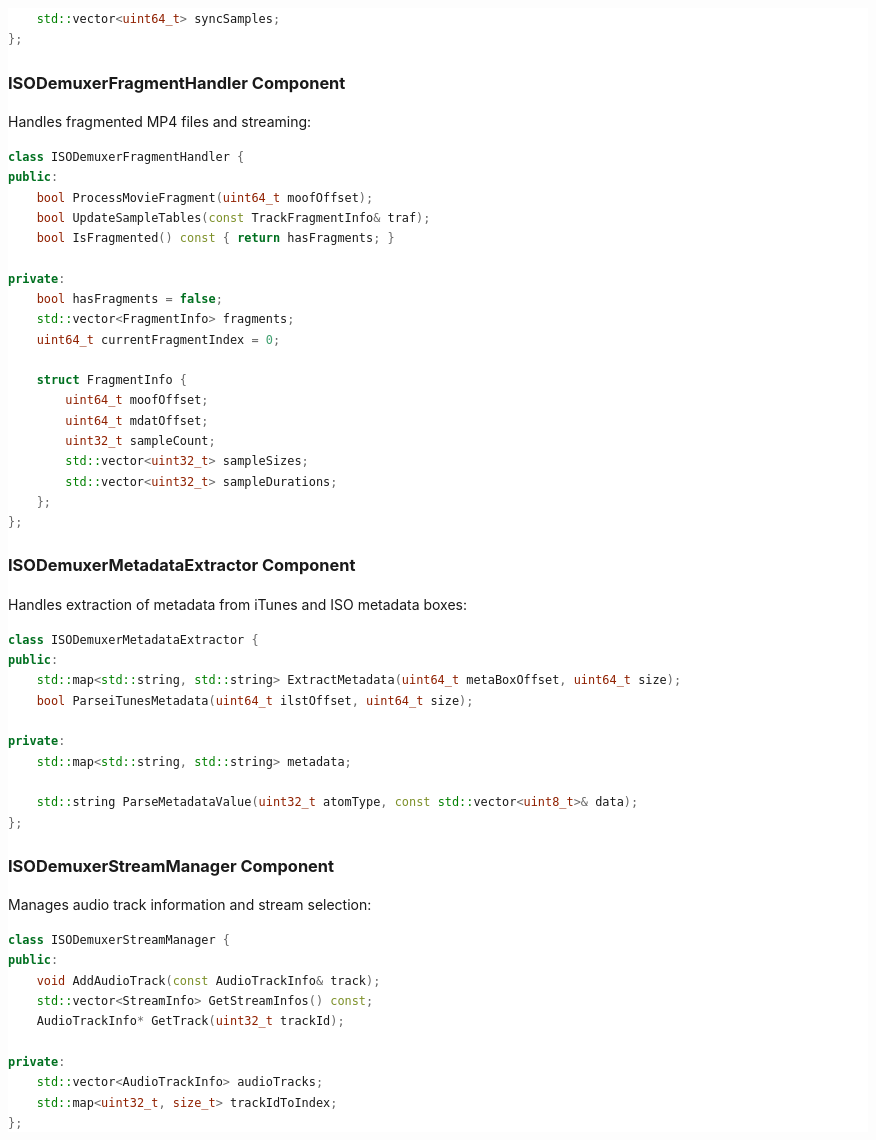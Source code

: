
 ```cpp
    std::vector<uint64_t> syncSamples;
};
```

### ISODemuxerFragmentHandler Component

Handles fragmented MP4 files and streaming:

```cpp
class ISODemuxerFragmentHandler {
public:
    bool ProcessMovieFragment(uint64_t moofOffset);
    bool UpdateSampleTables(const TrackFragmentInfo& traf);
    bool IsFragmented() const { return hasFragments; }
    
private:
    bool hasFragments = false;
    std::vector<FragmentInfo> fragments;
    uint64_t currentFragmentIndex = 0;
    
    struct FragmentInfo {
        uint64_t moofOffset;
        uint64_t mdatOffset;
        uint32_t sampleCount;
        std::vector<uint32_t> sampleSizes;
        std::vector<uint32_t> sampleDurations;
    };
};
```

### ISODemuxerMetadataExtractor Component

Handles extraction of metadata from iTunes and ISO metadata boxes:

```cpp
class ISODemuxerMetadataExtractor {
public:
    std::map<std::string, std::string> ExtractMetadata(uint64_t metaBoxOffset, uint64_t size);
    bool ParseiTunesMetadata(uint64_t ilstOffset, uint64_t size);
    
private:
    std::map<std::string, std::string> metadata;
    
    std::string ParseMetadataValue(uint32_t atomType, const std::vector<uint8_t>& data);
};
```

### ISODemuxerStreamManager Component

Manages audio track information and stream selection:

```cpp
class ISODemuxerStreamManager {
public:
    void AddAudioTrack(const AudioTrackInfo& track);
    std::vector<StreamInfo> GetStreamInfos() const;
    AudioTrackInfo* GetTrack(uint32_t trackId);
    
private:
    std::vector<AudioTrackInfo> audioTracks;
    std::map<uint32_t, size_t> trackIdToIndex;
};
```
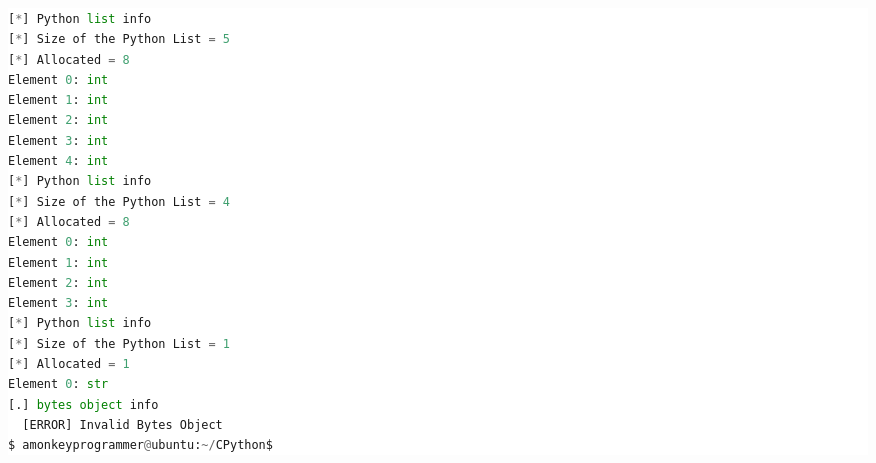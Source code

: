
 ```py
[*] Python list info
[*] Size of the Python List = 5
[*] Allocated = 8
Element 0: int
Element 1: int
Element 2: int
Element 3: int
Element 4: int
[*] Python list info
[*] Size of the Python List = 4
[*] Allocated = 8
Element 0: int
Element 1: int
Element 2: int
Element 3: int
[*] Python list info
[*] Size of the Python List = 1
[*] Allocated = 1
Element 0: str
[.] bytes object info
  [ERROR] Invalid Bytes Object
$ amonkeyprogrammer@ubuntu:~/CPython$
```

┄┄┄┄┄┄┄┄┄┄

◆ Problem description
Find how many lines of the material carry the string "hasFragments". Only the number should be in the answer.

◆ Problem solution
2